Ricardo Hirata. (Instituto de Geociências, USP) (coordenador)
Gerôncio Rocha (Departamento de Águas e Energia Elétrica)
Julio Thadeu Kettelhut (Secretaria dos Recursos Hídricos/Ministério do Meio Ambiente
Antonio Eduardo Lanna (UFRGS)
José Luiz Albuquerque Filho (Instituto de Pesquisas Tecnológicas, IPT),
Luiz Fernando Scheibe (Centro de Filosofia e Ciências Humanas, UFSC)
INTRODUÇÃO
As águas subterrâneas desempenham um importante papel e algumas vezes fundamental para o desenvolvimento social e econômico brasileiro. Estima-se que supram a necessidade de 35-40% da população do país e agreguem valor a um grande número de produtos duráveis e bens de consumo.
Representando 95% de toda a água líquida e doce do planeta, o reservatório subterrâneo (aqüífero) é utilizado por mais de 2 bilhões de pessoas no mundo, que, num momento de carência eminente do recurso, é o grande manancial estratégico para as próximas décadas. Sua baixa vulnerabilidade a variações climáticas, coloca as águas subterrâneas em uma posição ímpar quando se avalia a sustentabilidade das sociedades no futuro.
A despeito desta importância, o recurso hídrico subterrâneo tem recebido pouca atenção no país.
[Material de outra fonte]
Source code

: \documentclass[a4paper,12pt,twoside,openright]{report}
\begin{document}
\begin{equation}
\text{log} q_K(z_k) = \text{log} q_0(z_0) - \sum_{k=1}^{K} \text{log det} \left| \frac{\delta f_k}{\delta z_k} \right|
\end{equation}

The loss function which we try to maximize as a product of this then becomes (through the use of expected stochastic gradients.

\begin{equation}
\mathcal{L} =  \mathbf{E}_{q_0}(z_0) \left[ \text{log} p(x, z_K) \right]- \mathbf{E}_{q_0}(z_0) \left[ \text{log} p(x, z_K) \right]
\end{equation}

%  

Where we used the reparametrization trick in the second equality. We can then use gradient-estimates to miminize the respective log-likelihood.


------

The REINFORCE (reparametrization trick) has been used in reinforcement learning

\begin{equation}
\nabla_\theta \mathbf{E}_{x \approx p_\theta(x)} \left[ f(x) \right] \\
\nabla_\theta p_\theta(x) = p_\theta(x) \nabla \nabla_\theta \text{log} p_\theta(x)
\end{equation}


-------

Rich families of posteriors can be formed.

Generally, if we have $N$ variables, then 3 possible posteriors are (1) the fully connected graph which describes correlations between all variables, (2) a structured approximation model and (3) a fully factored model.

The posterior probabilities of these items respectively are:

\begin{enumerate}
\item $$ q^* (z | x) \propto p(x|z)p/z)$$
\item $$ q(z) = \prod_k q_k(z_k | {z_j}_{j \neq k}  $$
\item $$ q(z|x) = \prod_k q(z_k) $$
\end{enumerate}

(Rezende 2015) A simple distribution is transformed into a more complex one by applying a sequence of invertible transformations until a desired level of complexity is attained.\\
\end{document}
Ressalta-se que pela Constituição Federal a dominialidade das águas subterrâneas é dos estados, sendo que estes estão em fase de implementação de suas política de recursos hídricos, não tendo sido, até o momento, implementado em todos os eles mecanismo que permitam a correta gestão de recursos hídricos. Os casos de contaminação de solo e de aqüíferos se avolumam, bem como problemas de superexploração (maior extração que a capacidade do aqüífero), mas pouca ação é tomada para a sua correção, colocando em risco o suprimento público e privado de água, sobretudo nos centros urbanos. O que os olhos não vêm, o coração não sente.
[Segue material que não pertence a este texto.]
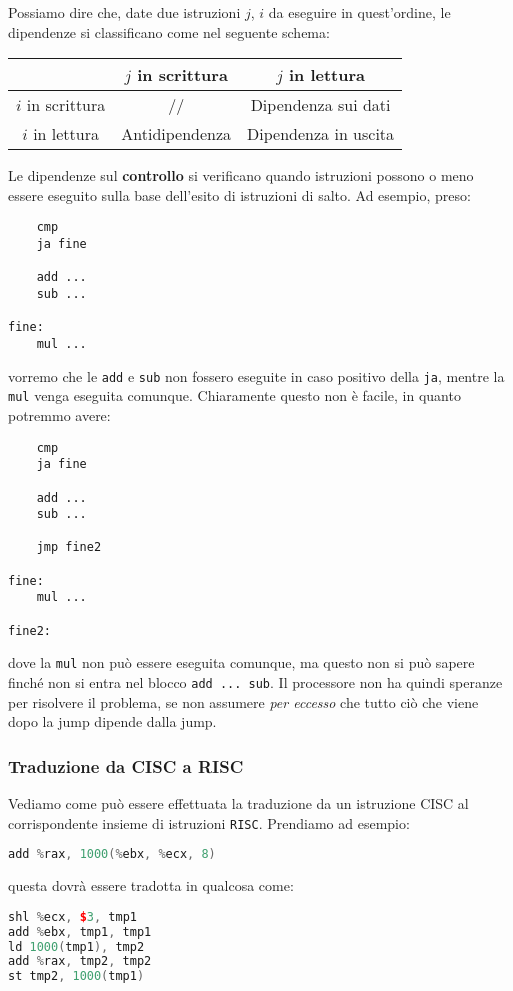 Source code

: \documentclass[a4paper,11pt]{article}
\begin{document}
Possiamo dire che, date due istruzioni $j$, $i$ da eseguire in quest'ordine, le dipendenze si classificano come nel seguente schema:

\begin{table}[h!]
	\center
	\begin{tabular} { c | c  c  }
		& $j$ in scrittura & $j$ in lettura \\ 
		\hline
		$i$ in scrittura & // & Dipendenza sui dati \\ 
		$i$ in lettura & Antidipendenza & Dipendenza in uscita
	\end{tabular}
\end{table}

Le dipendenze sul \textbf{controllo} si verificano quando istruzioni possono o meno essere eseguito sulla base dell'esito di istruzioni di salto.
Ad esempio, preso:
\begin{lstlisting}	
	cmp
	ja fine

	add ...
	sub ...

fine:
	mul ...
\end{lstlisting}
vorremo che le \lstinline|add| e \lstinline|sub| non fossero eseguite in caso positivo della \lstinline|ja|, mentre la \lstinline|mul| venga eseguita comunque.
Chiaramente questo non è facile, in quanto potremmo avere:
\begin{lstlisting}	
	cmp
	ja fine

	add ...
	sub ...

	jmp fine2

fine:
	mul ...

fine2:
\end{lstlisting}
dove la \lstinline|mul| non può essere eseguita comunque, ma questo non si può sapere finché non si entra nel blocco \lstinline|add ... sub|.
Il processore non ha quindi speranze per risolvere il problema, se non assumere \textit{per eccesso} che tutto ciò che viene dopo la jump dipende dalla jump. 

\subsubsection{Traduzione da CISC a RISC}
Vediamo come può essere effettuata la traduzione da un istruzione CISC al corrispondente insieme di istruzioni \lstinline|RISC|.
Prendiamo ad esempio:
\begin{lstlisting}[language=C++, style=codestyle]	
add %rax, 1000(%ebx, %ecx, 8)
\end{lstlisting}
questa dovrà essere tradotta in qualcosa come:
\begin{lstlisting}[language=C++, style=codestyle]	
shl %ecx, $3, tmp1
add %ebx, tmp1, tmp1
ld 1000(tmp1), tmp2
add %rax, tmp2, tmp2
st tmp2, 1000(tmp1)
\end{lstlisting}
\end{document}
Neste contexto, o Sistema Aqüífero Guarani ganha destaque.
OCORRÊNCIA E IMPORTÂNCIA
Esse grande manancial de água subterrânea tem posição política, social e geográfica privilegiada, pois ocorre nos estados de grande concentração do PIB brasileiro, entre eles: Santa Catarina, Paraná, Rio Grande do Sul, São Paulo, Mato Grosso, Mato Grosso do Sul, Goiás e Minas Gerais.
Da sua gigantesca área de 1.200.000 km2, 2/3 ocorre no Brasil e 1/3, em regiões do Paraguai, do Uruguai e da Argentina. Centenas de cidades brasileiras de pequeno a grande porte são total ou parcialmente abastecidas pelo Aqüífero Guarani, incluindo Londrina, Campo Grande, Ribeirão Preto, Marília, São José do Rio Preto, entre uma centena de outras.
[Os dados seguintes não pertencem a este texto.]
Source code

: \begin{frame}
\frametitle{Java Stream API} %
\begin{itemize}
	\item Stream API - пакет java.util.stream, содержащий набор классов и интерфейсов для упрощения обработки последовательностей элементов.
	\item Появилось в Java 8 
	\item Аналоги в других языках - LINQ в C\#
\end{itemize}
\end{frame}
Cerca de 90% dessa área está recoberta por espessos derrames de lavas basálticas, o que lhe confere características típicas de um aqüífero regional confinado.
Nas bordas leste e oeste da bacia, faixas alongadas afloram à superfície, constituindo áreas de recarga direta do Aqüífero; a partir dessas áreas suas águas confluem para a calha da bacia do Rio Paraná (Figura 1).
UTILIZAÇÃO ATUAL E POTENCIAL
As águas subterrâneas do Aqüífero Guarani, por suas condições de ocorrência e padrão de qualidade, devem ser consideradas um recurso nobre. Embora possam ser utilizadas para os mais diversos fins, é necessário, numa perspectiva de futuro, indicar usos preferenciais compatíveis com a explotação racional do Aqüífero.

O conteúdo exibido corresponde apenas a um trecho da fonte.